89 year old Malay male known case of chronic obstructive airway disease for the past 1 year, was given metered dose inhaler but was non-compliant. He presented with shortness of breath for the past 3 days, associated with productive cough that was whitish-greenish colour. He also complained of loss of appetite for the past 3 days. This is currently his first admisssion. He has no fever, palpitations, chest pain, paroxysmal nocturnal dyspnoea, orthopnoea, nausea or vomiting, bowel or bladder symptoms.
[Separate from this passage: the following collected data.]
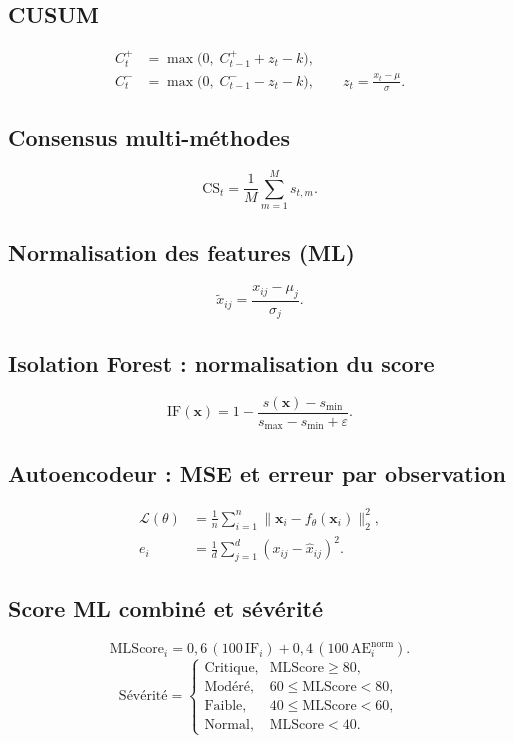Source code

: \subsection{CUSUM}
\begin{align}
C^{+}_t &= \max\bigl(0,\; C^{+}_{t-1}+z_t-k\bigr),\\
C^{-}_t &= \max\bigl(0,\; C^{-}_{t-1}-z_t-k\bigr),
\qquad z_t=\frac{x_t-\mu}{\sigma}.
\end{align}

\subsection{Consensus multi-méthodes}
\begin{equation}
\mathrm{CS}_t=\frac{1}{M}\sum_{m=1}^{M}s_{t,m}.
\end{equation}

\subsection{Normalisation des features (ML)}
\begin{equation}
\tilde{x}_{ij}=\frac{x_{ij}-\mu_j}{\sigma_j}.
\end{equation}

\subsection{Isolation Forest : normalisation du score}
\begin{equation}
\mathrm{IF}(\mathbf{x})=1-\frac{s(\mathbf{x})-s_{\min}}{s_{\max}-s_{\min}+\varepsilon}.
\end{equation}

\subsection{Autoencodeur : MSE et erreur par observation}
\begin{align}
\mathcal{L}(\theta) &= \frac{1}{n}\sum_{i=1}^{n}\|\mathbf{x}_i-f_\theta(\mathbf{x}_i)\|_2^2,\\
e_i &= \frac{1}{d}\sum_{j=1}^{d}(x_{ij}-\hat{x}_{ij})^2.
\end{align}

\subsection{Score ML combiné et sévérité}
\begin{equation}
\mathrm{MLScore}_i
=
0{,}6\,(100\,\mathrm{IF}_i)+0{,}4\,(100\,\mathrm{AE}^{\mathrm{norm}}_i).
\end{equation}
\begin{equation}
\text{Sévérité}=
\begin{cases}
\text{Critique}, & \mathrm{MLScore}\ge 80,\\
\text{Modéré},   & 60\le \mathrm{MLScore}<80,\\
\text{Faible},   & 40\le \mathrm{MLScore}<60,\\
\text{Normal},   & \mathrm{MLScore}<40.
\end{cases}
\end{equation}
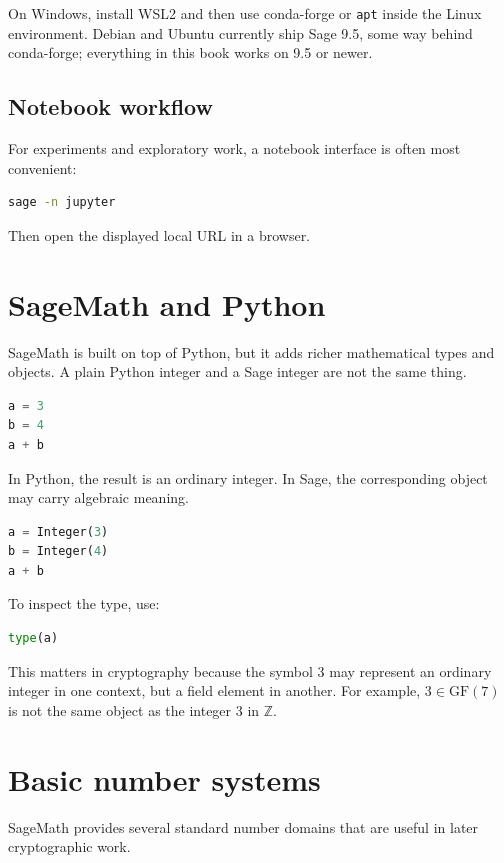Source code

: On Windows, install WSL2 and then use conda-forge or \texttt{apt} inside the
Linux environment. Debian and Ubuntu currently ship Sage 9.5, some way behind
conda-forge; everything in this book works on 9.5 or newer.

\subsection{Notebook workflow}
For experiments and exploratory work, a notebook interface is often most convenient:

\begin{lstlisting}[language=bash]
sage -n jupyter
\end{lstlisting}

Then open the displayed local URL in a browser.

\section{SageMath and Python}
SageMath is built on top of Python, but it adds richer mathematical types and objects. A plain Python integer and a Sage integer are not the same thing.

\begin{lstlisting}[language=Python]
a = 3
b = 4
a + b
\end{lstlisting}

In Python, the result is an ordinary integer. In Sage, the corresponding object may carry algebraic meaning.

\begin{lstlisting}[language=Python]
a = Integer(3)
b = Integer(4)
a + b
\end{lstlisting}

To inspect the type, use:

\begin{lstlisting}[language=Python]
type(a)
\end{lstlisting}

This matters in cryptography because the symbol $3$ may represent an ordinary integer in one context, but a field element in another. For example, $3 \in \mathrm{GF}(7)$ is not the same object as the integer $3$ in $\mathbb{Z}$.

\section{Basic number systems}
SageMath provides several standard number domains that are useful in later cryptographic work.

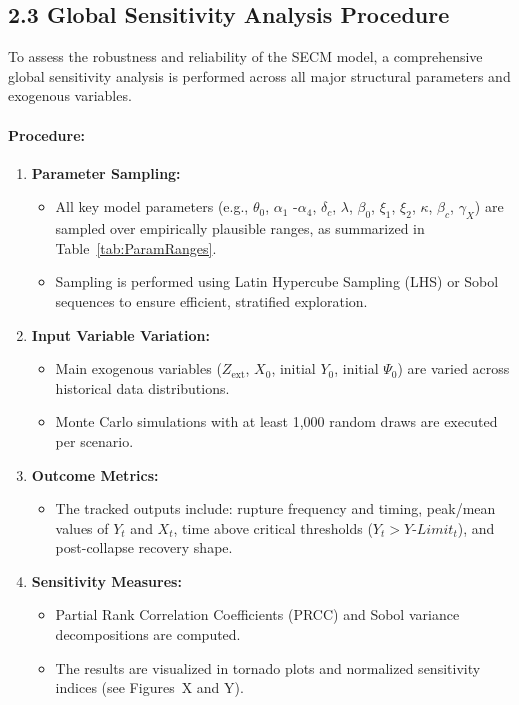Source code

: \documentclass[12pt]{report}
\begin{document}
\subsection{2.3 Global Sensitivity Analysis Procedure}

To assess the robustness and reliability of the SECM model, a comprehensive global sensitivity analysis is performed across all major structural parameters and exogenous variables.

\paragraph{Procedure:}
\begin{enumerate}
  \item \textbf{Parameter Sampling:}
  \begin{itemize}
    \item All key model parameters (e.g., $\theta_0$, $\alpha_1$ -$\alpha_4$, $\delta_c$, $\lambda$, $\beta_0$, $\xi_1$, $\xi_2$, $\kappa$, $\beta_c$, $\gamma_X$) are sampled over empirically plausible ranges, as summarized in Table~\ref{tab:ParamRanges}.
    \item Sampling is performed using Latin Hypercube Sampling (LHS) or Sobol sequences to ensure efficient, stratified exploration.
  \end{itemize}
  
  \item \textbf{Input Variable Variation:}
  \begin{itemize}
    \item Main exogenous variables ($Z_{\text{ext}}$, $X_0$, initial $Y_0$, initial $\Psi_0$) are varied across historical data distributions.
    \item Monte Carlo simulations with at least 1,000 random draws are executed per scenario.
  \end{itemize}

  \item \textbf{Outcome Metrics:}
  \begin{itemize}
    \item The tracked outputs include: rupture frequency and timing, peak/mean values of $Y_t$ and $X_t$, time above critical thresholds ($Y_t > Y\text{-}Limit_t$), and post-collapse recovery shape.
  \end{itemize}

  \item \textbf{Sensitivity Measures:}
  \begin{itemize}
    \item Partial Rank Correlation Coefficients (PRCC) and Sobol variance decompositions are computed.
    \item The results are visualized in tornado plots and normalized sensitivity indices (see Figures~X and Y).
  \end{itemize}


\end{enumerate}
\end{document}

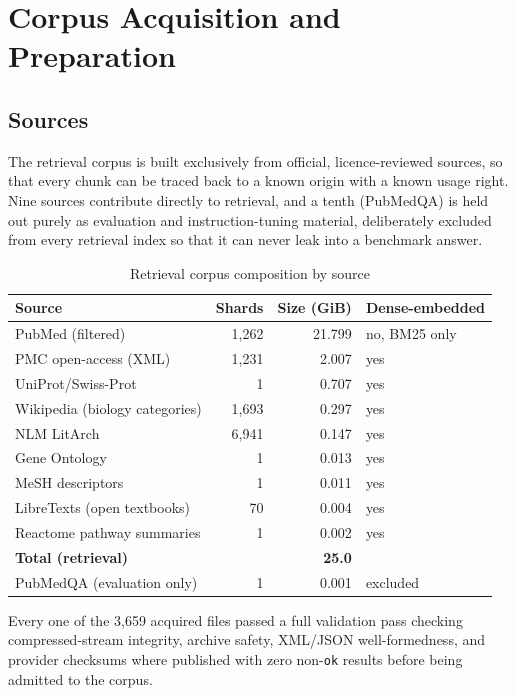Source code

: \section{Corpus Acquisition and Preparation}\label{3.2}

\subsection{Sources}\label{3.2.1}

The retrieval corpus is built exclusively from official, licence-reviewed
sources, so that every chunk can be traced back to a known origin with a
known usage right. Nine sources contribute directly to retrieval, and a
tenth (PubMedQA) is held out purely as evaluation and instruction-tuning
material, deliberately excluded from every retrieval index so that it can
never leak into a benchmark answer.

\begin{table}[h]
\centering
\caption{Retrieval corpus composition by source}
\label{tab:3.1}
\footnotesize
\begin{tabular}{@{}lrrl@{}}
\toprule
\textbf{Source} & \textbf{Shards} & \textbf{Size (GiB)} & \textbf{Dense-embedded} \\
\midrule
PubMed (filtered) & 1{,}262 & 21.799 & no, BM25 only \\
PMC open-access (XML) & 1{,}231 & 2.007 & yes \\
UniProt/Swiss-Prot & 1 & 0.707 & yes \\
Wikipedia (biology categories) & 1{,}693 & 0.297 & yes \\
NLM LitArch & 6{,}941 & 0.147 & yes \\
Gene Ontology & 1 & 0.013 & yes \\
MeSH descriptors & 1 & 0.011 & yes \\
LibreTexts (open textbooks) & 70 & 0.004 & yes \\
Reactome pathway summaries & 1 & 0.002 & yes \\
\midrule
\textbf{Total (retrieval)} & & \textbf{25.0} & \\
PubMedQA (evaluation only) & 1 & 0.001 & excluded \\
\bottomrule
\end{tabular}
\end{table}

Every one of the 3{,}659 acquired files passed a full validation pass checking
compressed-stream integrity, archive safety, XML/JSON well-formedness, and
provider checksums where published with zero non-\texttt{ok} results
before being admitted to the corpus.

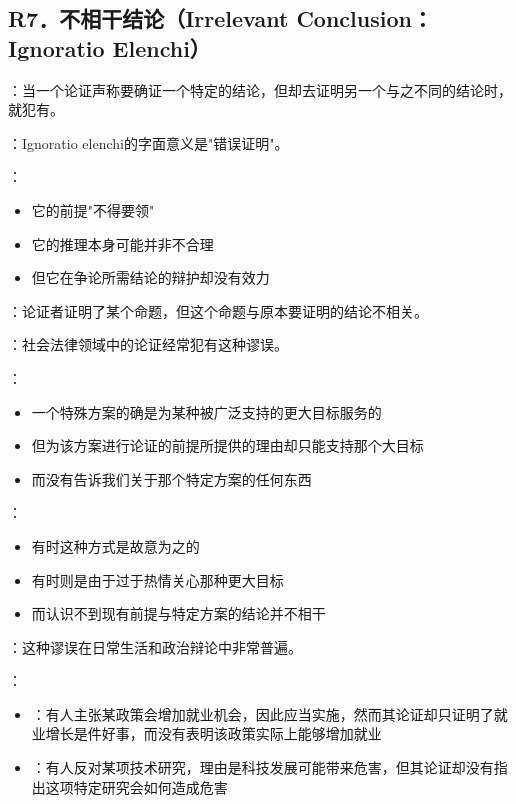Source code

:\subsection{R7．不相干结论（Irrelevant Conclusion：Ignoratio Elenchi）}

\begin{theorembox}[title=不相干结论谬误的定义与特征]
：当一个论证声称要确证一个特定的结论，但却去证明另一个与之不同的结论时，就犯有。

：Ignoratio elenchi的字面意义是"错误证明"。

：
\begin{itemize}
  \item 它的前提"不得要领"
  \item 它的推理本身可能并非不合理
  \item 但它在争论所需结论的辩护却没有效力
\end{itemize}

：论证者证明了某个命题，但这个命题与原本要证明的结论不相关。
\end{theorembox}

\begin{examplebox}[title=政策辩论中的不相干结论]
：社会法律领域中的论证经常犯有这种谬误。

：
\begin{itemize}
  \item 一个特殊方案的确是为某种被广泛支持的更大目标服务的
  \item 但为该方案进行论证的前提所提供的理由却只能支持那个大目标
  \item 而没有告诉我们关于那个特定方案的任何东西
\end{itemize}

：
\begin{itemize}
  \item 有时这种方式是故意为之的
  \item 有时则是由于过于热情关心那种更大目标
  \item 而认识不到现有前提与特定方案的结论并不相干
\end{itemize}
\end{examplebox}

\begin{examplebox}[title=不相干结论的常见形式]
：这种谬误在日常生活和政治辩论中非常普遍。

：
\begin{itemize}
  \item {}：有人主张某政策会增加就业机会，因此应当实施，然而其论证却只证明了就业增长是件好事，而没有表明该政策实际上能够增加就业
  \item {}：有人反对某项技术研究，理由是科技发展可能带来危害，但其论证却没有指出这项特定研究会如何造成危害
\end{itemize}
\end{examplebox}

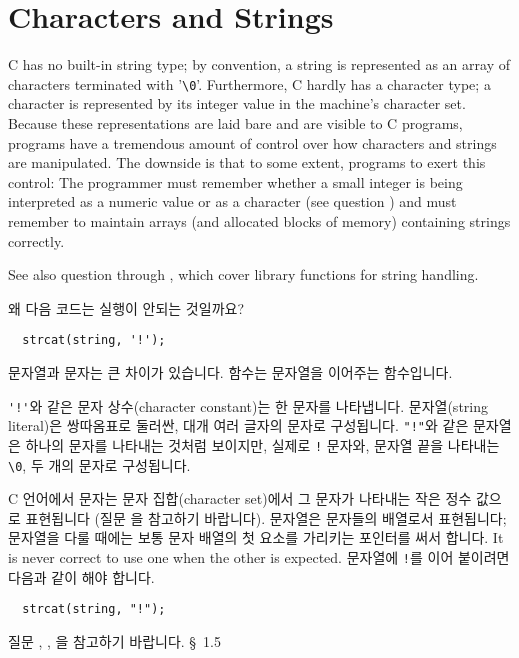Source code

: \chapter{Characters and Strings}	\label{chap:charstr}

C has no built-in string type; by convention, a string is represented as an
array of characters terminated with '\verb+\0+'.  Furthermore, C hardly has
a character type; a character is represented by its integer value in the
machine's character set.  Because these representations are laid bare and are
visible to C programs, programs have a tremendous amount of control over how
characters and strings are manipulated.  The downside is that to some extent,
programs  to exert this control:  The programmer must remember
whether a small integer is being interpreted as a numeric value or as a
character (see question ) and must remember to maintain arrays (and
allocated blocks of memory) containing strings correctly.

See also question  through , which cover library functions for
string handling.

\begin{faq}
	왜 다음 코드는 실행이 안되는 것일까요?
\begin{verbatim}
  strcat(string, '!');
\end{verbatim}
\A	
	문자열과 문자는 큰 차이가 있습니다.   함수는 문자열을
	이어주는 함수입니다.
        
        \verb+'!'+와 같은 문자 상수(character constant)는 한 문자를 나타냅니다.
        문자열(string literal)은 쌍따옴표로 둘러싼, 대개 여러 글자의 문자로
        구성됩니다. \verb+"!"+와 같은 문자열은 하나의 문자를 나타내는 것처럼
        보이지만, 실제로 \verb+!+ 문자와, 문자열 끝을 나타내는 \verb+\0+, 두
        개의 문자로 구성됩니다.

	C 언어에서 문자는 문자 집합(character set)에서 그 문자가 나타내는
	작은 정수 값으로 표현됩니다 (질문 을 참고하기 바랍니다).
	문자열은 문자들의 배열로서 표현됩니다; 문자열을 다룰 때에는
	보통 문자 배열의 첫 요소를 가리키는 포인터를 써서 합니다.
        It is never correct to use one when the other is expected.
	문자열에 \verb+!+를 이어 붙이려면 다음과 같이 해야 합니다.
\begin{verbatim}
  strcat(string, "!");
\end{verbatim}

	질문 , , 을 참고하기 바랍니다.
\R
	\cite{ctp} \S\ 1.5 
\end{faq}

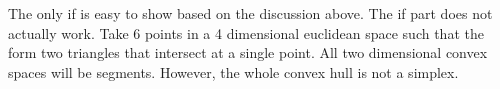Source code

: \begin{remark}
	The only if is easy to show based on the discussion above. The if part does not actually work. Take 6 points in a 4 dimensional euclidean space such that the form two triangles that intersect at a single point. All two dimensional convex spaces will be segments. However, the whole convex hull is not a simplex. 
\end{remark}
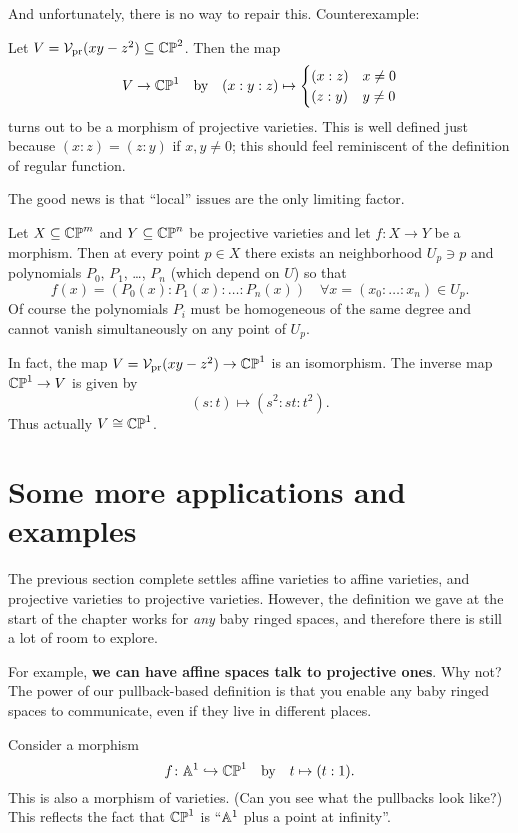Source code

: And unfortunately, there is no way to repair this.
Counterexample:
\begin{example}
	Let $V = \mathcal V_{\text{pr}}(xy-z^2) \subseteq \mathbb{CP}^2$.
	Then the map
	\[
		V \to \mathbb{CP}^1
		\quad\text{by}\quad
		(x:y:z)
		\mapsto
		\begin{cases}
			(x:z) & x \neq 0 \\
			(z:y) & y \neq 0
		\end{cases}
	\]
	turns out to be a morphism of projective varieties.
	This is well defined just because $(x:z) = (z:y)$ if $x,y \neq 0$;
	this should feel reminiscent of the definition of regular function.
\end{example}
The good news is that ``local'' issues are the only limiting factor.
\begin{theorem}
	Let $X \subseteq \mathbb{CP}^m$ and $Y \subseteq \mathbb{CP}^n$ be projective varieties
	and let $f : X \to Y$ be a morphism.
	Then at every point $p \in X$ there exists an neighborhood $U_p \ni p$
	and polynomials $P_0$, $P_1$, \dots, $P_n$ (which depend on $U$) so that
	\[ f(x) = \left( P_0(x) : P_1(x) : \dots : P_n(x) \right)
		\quad \forall x = (x_0 : \dots : x_n) \in U_p. \]
	Of course the polynomials $P_i$ must be homogeneous of the same degree
	and cannot vanish simultaneously on any point of $U_p$.
\end{theorem}
\begin{example}
	In fact, the map $V = \mathcal V_{\text{pr}}(xy-z^2) \to \mathbb{CP}^1$ is an isomorphism.
	The inverse map $\mathbb{CP}^1 \to V$ is given by 
	\[ (s:t) \mapsto (s^2:st:t^2). \]
	Thus actually $V \cong \mathbb{CP}^1$.
\end{example}

\section{Some more applications and examples}
The previous section complete settles affine varieties to affine varieties,
and projective varieties to projective varieties.
However, the definition we gave at the start of the chapter
works for \emph{any} baby ringed spaces,
and therefore there is still a lot of room to explore.

For example, \textbf{we can have affine spaces talk to projective ones}.
Why not?
The power of our pullback-based definition
is that you enable any baby ringed spaces to communicate,
even if they live in different places.
\begin{example}
	Consider a morphism
	\[ f \colon \mathbb A^1 \hookrightarrow \mathbb{CP}^1 \quad\text{by}\quad t \mapsto (t:1).  \]
	This is also a morphism of varieties.
	(Can you see what the pullbacks look like?)
	This reflects the fact that $\mathbb{CP}^1$ is ``$\mathbb A^1$ plus a point at infinity''.
\end{example}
He is an active smoker for more than 50 years (1 pack per day).

On examination,
Vital signs:
BP:  124/72 mm Hg
PR: 88 bpm
T: 36.5
RR: 18
SpO2: 97% on nasal prong 3 L Oxygen

General Examination:
Patient looks comfortable, not in respiratory distress.
Noted there was finger clubbing and fine tremor
No pallor, cyanosis, edema

Lung examination:
No trachea deviation
Chest expansion reduced bilaterally
Vocal fremitus reduced
Percussion:
Auscultation: Air entry equal
Vesicular breath sound
Generalised expiratory rhonchi
Prolonged expiratory phase
No crepitations

Other systemic examination non- remarkable

Impression: Acute Exacerbation of COAD secondary to lower respiratory tract infection

Investigations:
Full Blood COunt:
Hb: 12
WBC: 6.5
Plt: 157

Differential:
Neut: 44.2
Lym: 42.4

Renal Profile
Urea: 7.5
Na: 135
K: 4.0
Creat: 72

Chest X-Ray:
hyperinflation at bilateral lung field, flattened diaphragm
reticulonodular shadowing at bibasal lung field.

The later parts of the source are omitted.